#### [Exercise instructions]
Since only part of the material below is wanted, output exactly the lines from the one with "## Before you begin" up to and including the one with "1. From the".

#### [Records shown]
★ ★ ★ ★ ★

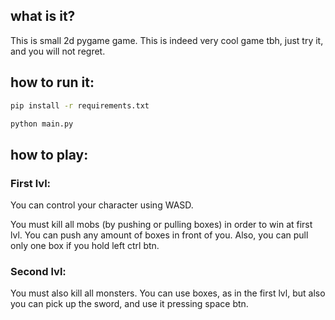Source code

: ## what is it?

This is small 2d pygame game. This is indeed very cool
game tbh, just try it, and you will not regret.

## how to run it:

```bash
pip install -r requirements.txt

python main.py
```

## how to play:

### First lvl:

You can control your character using WASD.

You must kill all mobs (by pushing or pulling boxes) in order to win at first lvl. You can push any amount of boxes in front of you. Also, you can pull only one box if you hold left ctrl btn.

### Second lvl:

You must also kill all monsters. You can use boxes, as in the first lvl, but also you can pick up the sword, and use it pressing space btn.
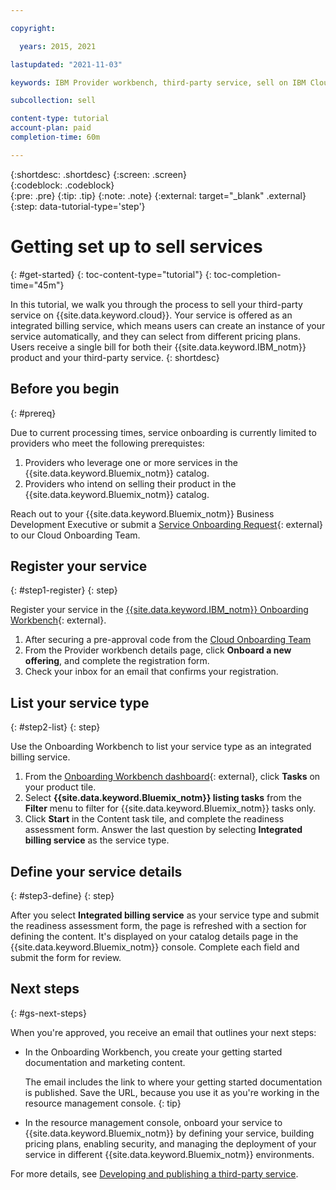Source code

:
 ```yaml
---

copyright:

  years: 2015, 2021

lastupdated: "2021-11-03"

keywords: IBM Provider workbench, third-party service, sell on IBM Cloud, resource management console, RMC, provider workbench, integrated billing service, onboarding workbench

subcollection: sell

content-type: tutorial
account-plan: paid
completion-time: 60m

---
```


{:shortdesc: .shortdesc}
{:screen: .screen}  
{:codeblock: .codeblock}  
{:pre: .pre}
{:tip: .tip}
{:note: .note}
{:external: target="_blank" .external}
{:step: data-tutorial-type='step'} 

# Getting set up to sell services
{: #get-started}
{: toc-content-type="tutorial"} 
{: toc-completion-time="45m"} 

In this tutorial, we walk you through the process to sell your third-party service on {{site.data.keyword.cloud}}. Your service is offered as an integrated billing service, which means users can create an instance of your service automatically, and they can select from different pricing plans. Users receive a single bill for both their {{site.data.keyword.IBM_notm}} product and your third-party service.
{: shortdesc}

## Before you begin
{: #prereq}

Due to current processing times, service onboarding is currently limited to providers who meet the following prerequistes:

1. Providers who leverage one or more services in the {{site.data.keyword.Bluemix_notm}} catalog.
2. Providers who intend on selling their product in the {{site.data.keyword.Bluemix_notm}} catalog.

Reach out to your {{site.data.keyword.Bluemix_notm}} Business Development Executive or submit a [Service Onboarding Request](https://www.ibm.com/it-infrastructure/us-en/resources/campaignmail/mail/us-en/xaas_products_onboarding/){: external} to our Cloud Onboarding Team.

## Register your service
{: #step1-register}
{: step}

Register your service in the [{{site.data.keyword.IBM_notm}} Onboarding Workbench](https://www.ibm.com/marketplace/workbench/qualification){: external}.

1. After securing a pre-approval code from the [Cloud Onboarding Team](mailto:cloudonb@us.ibm.com)
2. From the Provider workbench details page, click **Onboard a new offering**, and complete the registration form.
3. Check your inbox for an email that confirms your registration.

## List your service type
{: #step2-list}
{: step}

Use the Onboarding Workbench to list your service type as an integrated billing service.

1. From the [Onboarding Workbench dashboard](https://www.ibm.com/marketplace/workbench/provider/dashboard){: external}, click **Tasks** on your product tile.
2. Select **{{site.data.keyword.Bluemix_notm}} listing tasks** from the **Filter** menu to filter for {{site.data.keyword.Bluemix_notm}} tasks only.
3. Click **Start** in the Content task tile, and complete the readiness assessment form. Answer the last question by selecting **Integrated billing service** as the service type.

## Define your service details
{: #step3-define}
{: step}

After you select **Integrated billing service** as your service type and submit the readiness assessment form, the page is refreshed with a section for defining the content. It's displayed on your catalog details page in the {{site.data.keyword.Bluemix_notm}} console. Complete each field and submit the form for review. 

## Next steps
{: #gs-next-steps}

When you're approved, you receive an email that outlines your next steps:

* In the Onboarding Workbench, you create your getting started documentation and marketing content.

    The email includes the link to where your getting started documentation is published. Save the URL, because you use it as you're working in the resource management console.
    {: tip}

* In the resource management console, onboard your service to {{site.data.keyword.Bluemix_notm}} by defining your service, building pricing plans, enabling security, and managing the deployment of your service in different {{site.data.keyword.Bluemix_notm}} environments. 

For more details, see [Developing and publishing a third-party service](/docs/sell?topic=sell-overview#overview). 




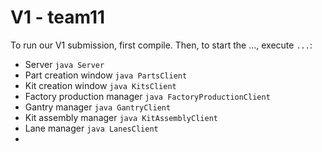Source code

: V1 - team11
======

To run our V1 submission, first compile. Then, to start the ..., execute ```...```:

* Server ``` java Server ```
* Part creation window ``` java PartsClient ```
* Kit creation window ``` java KitsClient ```
* Factory production manager ``` java FactoryProductionClient ```
* Gantry manager ``` java GantryClient ```
* Kit assembly manager ``` java KitAssemblyClient ```
* Lane manager ``` java LanesClient ```
* 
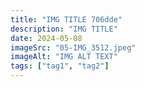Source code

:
 ```yaml
---
title: "IMG TITLE 706dde"
description: "IMG TITLE"
date: 2024-05-08
imageSrc: "05-IMG_3512.jpeg"
imageAlt: "IMG ALT TEXT"
tags: ["tag1", "tag2"]
---
```

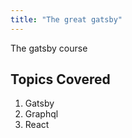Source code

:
```yaml
---
title: "The great gatsby"
---
```


The gatsby course

## Topics Covered

1. Gatsby
2. Graphql
3. React
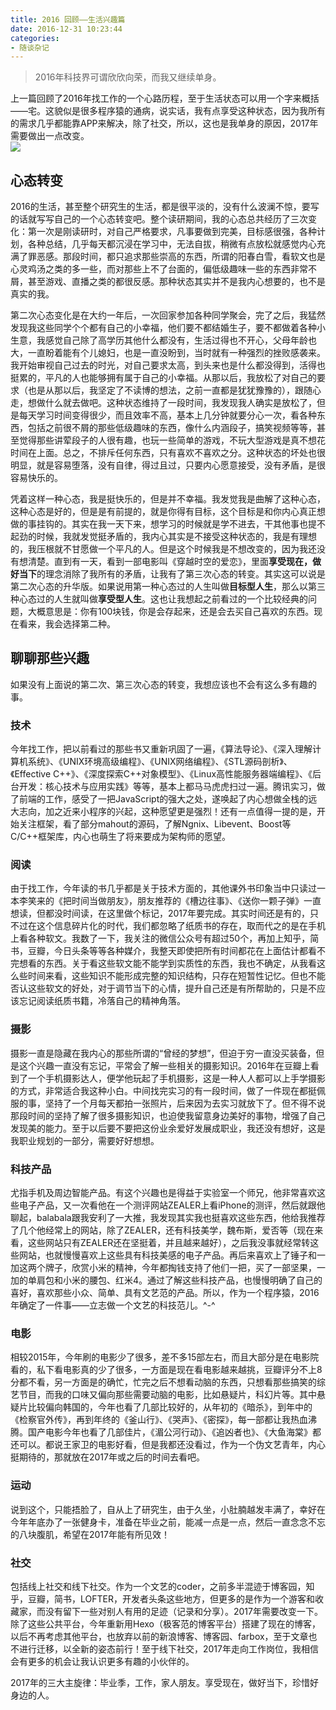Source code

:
 ```yaml
---
title: 2016 回顾——生活兴趣篇
date: 2016-12-31 10:23:44
categories:
- 随谈杂记
---
```


> 2016年科技界可谓欣欣向荣，而我又继续单身。

上一篇回顾了2016年找工作的一个心路历程，至于生活状态可以用一个字来概括——宅。这貌似是很多程序猿的通病，说实话，我有点享受这种状态，因为我所有的需求几乎都能靠APP来解决，除了社交，所以，这也是我单身的原因，2017年需要做出一点改变。  
![](/image/dansheng.png)  
<!-- more -->  
## 心态转变
2016的生活，甚至整个研究生的生活，都是很平淡的，没有什么波澜不惊，要写的话就写写自己的一个心态转变吧。整个读研期间，我的心态总共经历了三次变化：第一次是刚读研时，对自己严格要求，凡事要做到完美，目标感很强，各种计划，各种总结，几乎每天都沉浸在学习中，无法自拔，稍微有点放松就感觉内心充满了罪恶感。那段时间，都只追求那些崇高的东西，所谓的阳春白雪，看软文也是心灵鸡汤之类的多一些，而对那些上不了台面的，偏低级趣味一些的东西非常不屑，甚至游戏、直播之类的都很反感。那种状态其实并不是我内心想要的，也不是真实的我。

第二次心态变化是在大约一年后，一次回家参加各种同学聚会，完了之后，我猛然发现我这些同学个个都有自己的小幸福，他们要不都结婚生子，要不都做着各种小生意，我感觉自己除了高学历其他什么都没有，生活过得也不开心，父母年龄也大，一直盼着能有个儿媳妇，也是一直没盼到，当时就有一种强烈的挫败感袭来。我开始审视自己过去的时光，对自己要求太高，到头来也是什么都没得到，活得也挺累的，平凡的人也能够拥有属于自己的小幸福。从那以后，我放松了对自己的要求（也是从那以后，我坚定了不读博的想法，之前一直都是犹犹豫豫的），跟随心走，想做什么就去做吧。这种状态维持了一段时间，我发现我人确实是放松了，但是每天学习时间变得很少，而且效率不高，基本上几分钟就要分心一次，看各种东西，包括之前很不屑的那些低级趣味的东西，像什么内涵段子，搞笑视频等等，甚至觉得那些讲荤段子的人很有趣，也玩一些简单的游戏，不玩大型游戏是真不想花时间在上面。总之，不排斥任何东西，只有喜欢不喜欢之分。这种状态的坏处也很明显，就是容易堕落，没有自律，得过且过，只要内心愿意接受，没有矛盾，是很容易快乐的。  

凭着这样一种心态，我是挺快乐的，但是并不幸福。我发觉我是曲解了这种心态，这种心态是好的，但是是有前提的，就是你得有目标，这个目标是和你内心真正想做的事挂钩的。其实在我一天下来，想学习的时候就是学不进去，干其他事也提不起劲的时候，我就发觉挺矛盾的，我内心其实是不接受这种状态的，我是有理想的，我压根就不甘愿做一个平凡的人。但是这个时候我是不想改变的，因为我还没有想清楚。直到有一天，看到一部电影叫《穿越时空的爱恋》，里面**享受现在，做好当下**的理念消除了我所有的矛盾，让我有了第三次心态的转变。其实这可以说是第二次心态的升华版。如果说用第一种心态过的人生叫做**目标型人生**，那么以第三种心态过的人生就叫做**享受型人生**。这也让我想起之前看过的一个比较经典的问题，大概意思是：你有100块钱，你是会存起来，还是会去买自己喜欢的东西。现在看来，我会选择第二种。  
## 聊聊那些兴趣
如果没有上面说的第二次、第三次心态的转变，我想应该也不会有这么多有趣的事。
### 技术
今年找工作，把以前看过的那些书又重新巩固了一遍，《算法导论》、《深入理解计算机系统》、《UNIX环境高级编程》、《UNIX网络编程》、《STL源码剖析》、《Effective C++》、《深度探索C++对象模型》、《Linux高性能服务器端编程》、《后台开发：核心技术与应用实践》等等，基本上都马马虎虎扫过一遍。腾讯实习，做了前端的工作，感受了一把JavaScript的强大之处，遂唤起了内心想做全栈的远大志向，加之近来小程序的兴起，这种愿望更是强烈！还有一点值得一提的是，开始关注框架，看了部分mahout的源码，了解Ngnix、Libevent、Boost等C/C++框架库，内心也萌生了将来要成为架构师的愿望。  
### 阅读
由于找工作，今年读的书几乎都是关于技术方面的，其他课外书印象当中只读过一本李笑来的《把时间当做朋友》，朋友推荐的《槽边往事》、《送你一颗子弹》一直想读，但都没时间读，在这里做个标记，2017年要完成。其实时间还是有的，只不过在这个信息碎片化的时代，我们都忽略了纸质书的存在，取而代之的是在手机上看各种软文。我数了一下，我关注的微信公众号有超过50个，再加上知乎，简书，豆瓣，今日头条等等各种媒介，我整天即使把所有时间都花在上面估计都看不完想看的东西。关于看这些软文能不能学到实质性的东西，我也不确定，从我看这么些时间来看，这些知识不能形成完整的知识结构，只存在短暂性记忆。但也不能否认这些软文的好处，对于调节当下的心情，提升自己还是有所帮助的，只是不应该忘记阅读纸质书籍，冷落自己的精神角落。  
### 摄影
摄影一直是隐藏在我内心的那些所谓的“曾经的梦想”，但迫于穷一直没买装备，但是这个兴趣一直没有忘记，平常会了解一些相关的摄影知识。2016年在豆瓣上看到了一个手机摄影达人，便学他玩起了手机摄影，这是一种人人都可以上手学摄影的方式，非常适合我这种小白。中间找完实习的有一段时间，做了一件现在都挺佩服的事，坚持了一个月每天都拍一张照片，后来因为去实习就放下了。但不得不说那段时间的坚持了解了很多摄影知识，也迫使我留意身边美好的事物，增强了自己发现美的能力。至于以后要不要把这份业余爱好发展成职业，我还没有想好，这是我职业规划的一部分，需要好好想想。
### 科技产品
尤指手机及周边智能产品。有这个兴趣也是得益于实验室一个师兄，他非常喜欢这些电子产品，又一次看他在一个测评网站ZEALER上看iPhone的测评，然后就跟他聊起，balabala跟我安利了一大推，我发现其实我也挺喜欢这些东西，他给我推荐了几个他经常上的网站，除了ZEALER，还有科技美学，魏布斯，爱否等（现在来看，这些网站只有ZEALER还在坚挺着，并且越来越好），之后我没事就经常转这些网站，也就慢慢喜欢上这些具有科技美感的电子产品。再后来喜欢上了锤子和一加这两个牌子，欣赏小米的精神，今年都掏钱支持了他们一把，买了一部坚果，一加的单肩包和小米的腰包、红米4。通过了解这些科技产品，也慢慢明确了自己的喜好，喜欢那些小众、简单、具有文艺范的产品。所以，作为一个程序猿，2016年确定了一件事——立志做一个文艺的科技范儿。^-^
### 电影
相较2015年，今年刷的电影少了很多，差不多15部左右，而且大部分是在电影院看的，私下看电影真的少了很多，一方面是现在看电影越来越挑，豆瓣评分不上8分都不看，另一方面是的确忙，忙完之后不想看动脑的东西，只想看那些搞笑的综艺节目，而我的口味又偏向那些需要动脑的电影，比如悬疑片，科幻片等。其中悬疑片比较偏向韩国的，今年也看了几部比较好的，从年初的《暗杀》，到年中的《检察官外传》，再到年终的《釜山行》、《哭声》、《密探》，每一部都让我热血沸腾。国产电影今年也看了几部佳片，《湄公河行动》、《追凶者也》、《大鱼海棠》都还可以。都说王家卫的电影好看，但是我都还没看过，作为一个伪文艺青年，内心挺期待的，那就放在2017年或之后的时间去看吧。
### 运动
说到这个，只能捂脸了，自从上了研究生，由于久坐，小肚腩越发丰满了，幸好在今年年底办了一张健身卡，准备在毕业之前，能减一点是一点，然后一直念念不忘的八块腹肌，希望在2017年能有所见效！
### 社交
包括线上社交和线下社交。作为一个文艺的coder，之前多半混迹于博客园，知乎，豆瓣，简书，LOFTER，开发者头条这些地方，但更多的是作为一个游客和收藏家，而没有留下一些对别人有用的足迹（记录和分享）。2017年需要改变一下。除了这些公共平台，今年重新用Hexo（极客范的博客平台）搭建了现在的博客，以后不再考虑其他平台，也放弃以前的新浪博客、博客园、farbox，至于文章也不进行迁移，以全新的姿态前行！至于线下社交，2017年走向工作岗位，我相信会有更多的机会让我认识更多有趣的小伙伴的。

2017年的三大主旋律：毕业季，工作，家人朋友。享受现在，做好当下，珍惜好身边的人。
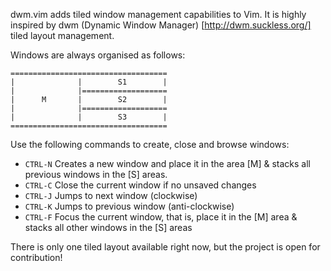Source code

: dwm.vim adds tiled window management capabilities to Vim. It is highly inspired by dwm (Dynamic Window Manager) [http://dwm.suckless.org/] tiled layout management. 

Windows are always organised as follows: 

```
===================================
|              |        S1        | 
|              |===================
|      M       |        S2        | 
|              |===================
|              |        S3        | 
===================================
```

Use the following commands to create, close and browse windows: 

- `CTRL-N` Creates a new window and place it in the area [M] & stacks all previous windows in the [S] areas. 
- `CTRL-C` Close the current window if no unsaved changes 
- `CTRL-J` Jumps to next window (clockwise) 
- `CTRL-K` Jumps to previous window (anti-clockwise) 
- `CTRL-F` Focus the current window, that is, place it in the [M] area & stacks all other windows in the [S] areas 

There is only one tiled layout available right now, but the project is open for contribution!
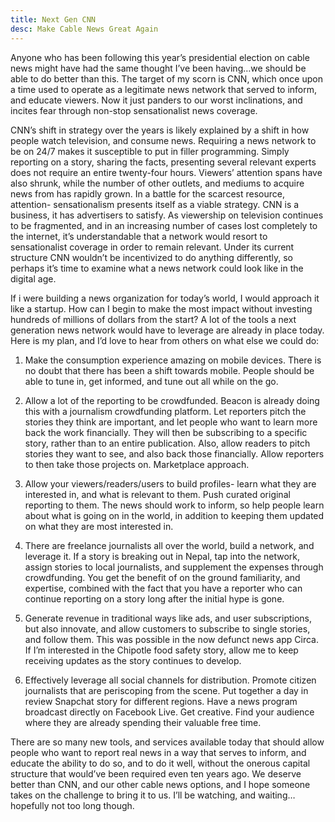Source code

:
 ```yaml
---
title: Next Gen CNN
desc: Make Cable News Great Again
---
```


Anyone who has been following this year’s presidential election on cable news might have had the same thought I’ve been having…we should be able to do better than this. The target of my scorn is CNN, which once upon a time used to operate as a legitimate news network that served to inform, and educate viewers. Now it just panders to our worst inclinations, and incites fear through non-stop sensationalist news coverage.

CNN’s shift in strategy over the years is likely explained by a shift in how people watch television, and consume news. Requiring a news network to be on 24/7 makes it susceptible to put in filler programming. Simply reporting on a story, sharing the facts, presenting several relevant experts does not require an entire twenty-four hours. Viewers’ attention spans have also shrunk, while the number of other outlets, and mediums to acquire news from has rapidly grown. In a battle for the scarcest resource, attention- sensationalism presents itself as a viable strategy. CNN is a business, it has advertisers to satisfy.  As viewership on television continues to be fragmented, and in an increasing number of cases lost completely to the internet, it’s understandable that a network would resort to sensationalist coverage in order to remain relevant. Under its current structure CNN wouldn’t be incentivized to do anything differently, so perhaps it’s time to examine what a news network could look like in the digital age.

If i were building a news organization for today’s world, I would approach it like a startup. How can I begin to make the most impact without investing hundreds of millions of dollars from the start? A lot of the tools a next generation news network would have to leverage are already in place today. Here is my plan, and I’d love to hear from others on what else we could do:

1) Make the consumption experience amazing on mobile devices. There is no doubt that there has been a shift towards mobile. People should be able to tune in, get informed, and tune out all while on the go.

2) Allow a lot of the reporting to be crowdfunded. Beacon is already doing this with a journalism crowdfunding platform. Let reporters pitch the stories they think are important, and let people who want to learn more back the work financially. They will then be subscribing to a specific story, rather than to an entire publication. Also, allow readers to pitch stories they want to see, and also back those financially. Allow reporters to then take those projects on. Marketplace approach.

3) Allow your viewers/readers/users to build profiles- learn what they are interested in, and what is relevant to them. Push curated original reporting to them. The news should work to inform, so help people learn about what is going on in the world, in addition to keeping them updated on what they are most interested in.

4) There are freelance journalists all over the world, build a network, and leverage it. If a story is breaking out in Nepal, tap into the network, assign stories to local journalists, and supplement the expenses through crowdfunding. You get the benefit of on the ground familiarity, and expertise, combined with the fact that you have a reporter who can continue reporting on a story long after the initial hype is gone.

5) Generate revenue in traditional ways like ads, and user subscriptions, but also innovate, and allow customers to subscribe to single stories, and follow them. This was possible in the now defunct news app Circa. If I’m interested in the Chipotle food safety story, allow me to keep receiving updates as the story continues to develop.

6) Effectively leverage all social channels for distribution. Promote citizen journalists that are periscoping from the scene. Put together a day in review Snapchat story for different regions. Have a news program broadcast directly on Facebook Live. Get creative. Find your audience where they are already spending their valuable free time.

There are so many new tools, and services available today that should allow people who want to report real news in a way that serves to inform, and educate the ability to do so, and to do it well, without the onerous capital structure that would’ve been required even ten years ago. We deserve better than CNN, and our other cable news options, and I hope someone takes on the challenge to bring it to us. I’ll be watching, and waiting…hopefully not too long though.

★ ★ ★ ★ ★

#### [Answer space]
## Before you begin
{: #prereq}

Due to current processing times, service onboarding is currently limited to providers who meet the following prerequistes:

1. Providers who leverage one or more services in the {{site.data.keyword.Bluemix_notm}} catalog.
2. Providers who intend on selling their product in the {{site.data.keyword.Bluemix_notm}} catalog.

Reach out to your {{site.data.keyword.Bluemix_notm}} Business Development Executive or submit a [Service Onboarding Request](https://www.ibm.com/it-infrastructure/us-en/resources/campaignmail/mail/us-en/xaas_products_onboarding/){: external} to our Cloud Onboarding Team.

## Register your service
{: #step1-register}
{: step}

Register your service in the [{{site.data.keyword.IBM_notm}} Onboarding Workbench](https://www.ibm.com/marketplace/workbench/qualification){: external}.

1. After securing a pre-approval code from the [Cloud Onboarding Team](mailto:cloudonb@us.ibm.com)
2. From the Provider workbench details page, click **Onboard a new offering**, and complete the registration form.
3. Check your inbox for an email that confirms your registration.

## List your service type
{: #step2-list}
{: step}

Use the Onboarding Workbench to list your service type as an integrated billing service.

1. From the [Onboarding Workbench dashboard](https://www.ibm.com/marketplace/workbench/provider/dashboard){: external}, click **Tasks** on your product tile.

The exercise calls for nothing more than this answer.